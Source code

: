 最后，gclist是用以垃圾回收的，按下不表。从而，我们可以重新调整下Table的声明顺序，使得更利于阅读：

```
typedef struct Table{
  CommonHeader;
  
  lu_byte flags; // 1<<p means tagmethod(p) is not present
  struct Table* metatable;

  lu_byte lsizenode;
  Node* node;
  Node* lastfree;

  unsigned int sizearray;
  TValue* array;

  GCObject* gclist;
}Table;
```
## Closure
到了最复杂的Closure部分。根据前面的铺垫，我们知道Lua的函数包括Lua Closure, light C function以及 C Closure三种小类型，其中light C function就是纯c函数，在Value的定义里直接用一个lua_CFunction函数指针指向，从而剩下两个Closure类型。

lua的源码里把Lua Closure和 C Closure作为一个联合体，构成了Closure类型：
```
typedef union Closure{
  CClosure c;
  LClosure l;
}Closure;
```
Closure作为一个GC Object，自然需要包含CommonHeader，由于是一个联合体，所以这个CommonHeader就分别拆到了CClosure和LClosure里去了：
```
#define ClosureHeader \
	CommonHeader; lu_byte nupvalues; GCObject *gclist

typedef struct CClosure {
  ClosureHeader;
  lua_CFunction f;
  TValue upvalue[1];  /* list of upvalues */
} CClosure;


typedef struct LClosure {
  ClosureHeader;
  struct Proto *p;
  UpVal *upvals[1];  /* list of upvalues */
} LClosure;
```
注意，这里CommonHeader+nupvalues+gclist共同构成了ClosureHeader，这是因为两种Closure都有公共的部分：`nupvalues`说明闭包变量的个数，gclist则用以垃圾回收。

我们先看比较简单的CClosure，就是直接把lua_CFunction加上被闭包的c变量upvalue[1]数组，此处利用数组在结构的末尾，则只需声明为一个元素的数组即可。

------

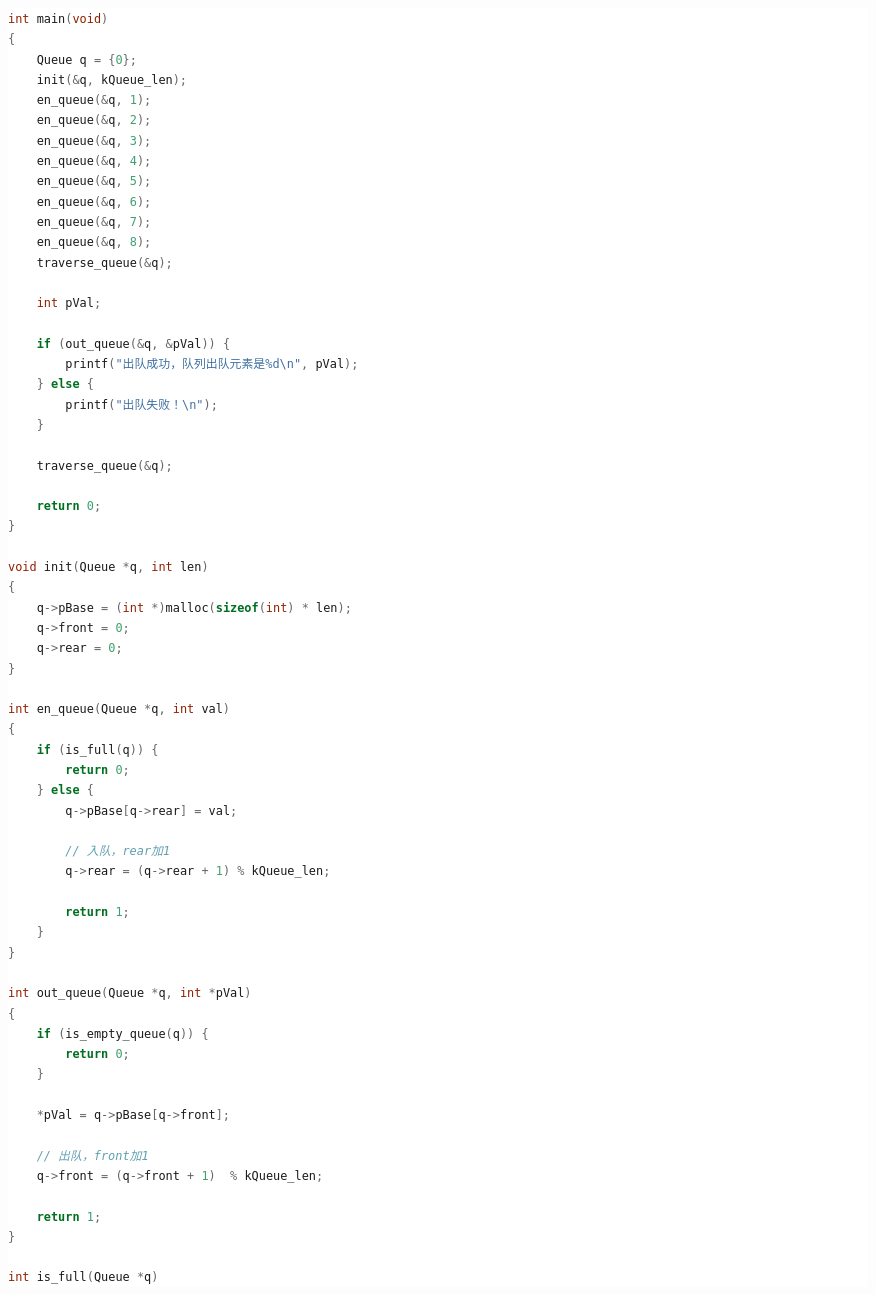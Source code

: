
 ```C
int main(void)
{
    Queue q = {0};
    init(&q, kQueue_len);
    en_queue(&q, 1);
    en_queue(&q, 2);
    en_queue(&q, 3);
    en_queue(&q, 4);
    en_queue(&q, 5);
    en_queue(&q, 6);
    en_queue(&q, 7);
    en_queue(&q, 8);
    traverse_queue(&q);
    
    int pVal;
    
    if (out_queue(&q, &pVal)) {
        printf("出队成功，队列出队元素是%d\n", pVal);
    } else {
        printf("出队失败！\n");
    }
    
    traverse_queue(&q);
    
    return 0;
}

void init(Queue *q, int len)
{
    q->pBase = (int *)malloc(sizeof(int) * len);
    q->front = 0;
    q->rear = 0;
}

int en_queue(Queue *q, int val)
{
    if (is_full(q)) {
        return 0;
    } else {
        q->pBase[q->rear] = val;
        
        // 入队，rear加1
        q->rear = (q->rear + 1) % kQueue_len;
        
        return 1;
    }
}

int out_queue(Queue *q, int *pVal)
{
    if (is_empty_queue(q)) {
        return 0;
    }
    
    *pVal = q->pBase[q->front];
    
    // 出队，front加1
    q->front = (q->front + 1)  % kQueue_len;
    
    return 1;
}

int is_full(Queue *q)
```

------

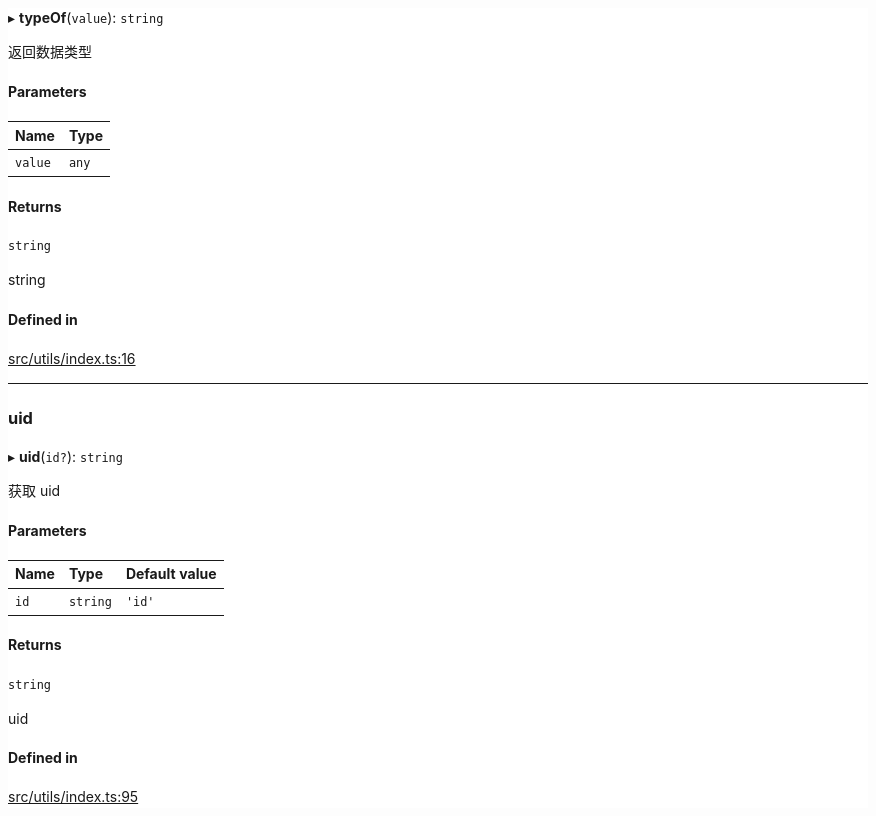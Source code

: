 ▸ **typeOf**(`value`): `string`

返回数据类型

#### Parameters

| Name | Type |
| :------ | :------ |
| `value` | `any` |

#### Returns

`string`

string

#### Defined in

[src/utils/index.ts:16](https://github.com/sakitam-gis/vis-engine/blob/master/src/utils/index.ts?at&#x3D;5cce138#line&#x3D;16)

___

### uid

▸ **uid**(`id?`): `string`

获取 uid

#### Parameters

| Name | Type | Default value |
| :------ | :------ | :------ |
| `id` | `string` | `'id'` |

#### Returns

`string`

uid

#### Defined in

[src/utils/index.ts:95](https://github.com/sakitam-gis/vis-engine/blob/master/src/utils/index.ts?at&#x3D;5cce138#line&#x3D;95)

------

**Your instructions:** Go through the listing above and return each line that includes the word "sakitam".

**Written solution:**
[src/utils/index.ts:16](https://github.com/sakitam-gis/vis-engine/blob/master/src/utils/index.ts?at&#x3D;5cce138#line&#x3D;16)
[src/utils/index.ts:95](https://github.com/sakitam-gis/vis-engine/blob/master/src/utils/index.ts?at&#x3D;5cce138#line&#x3D;95)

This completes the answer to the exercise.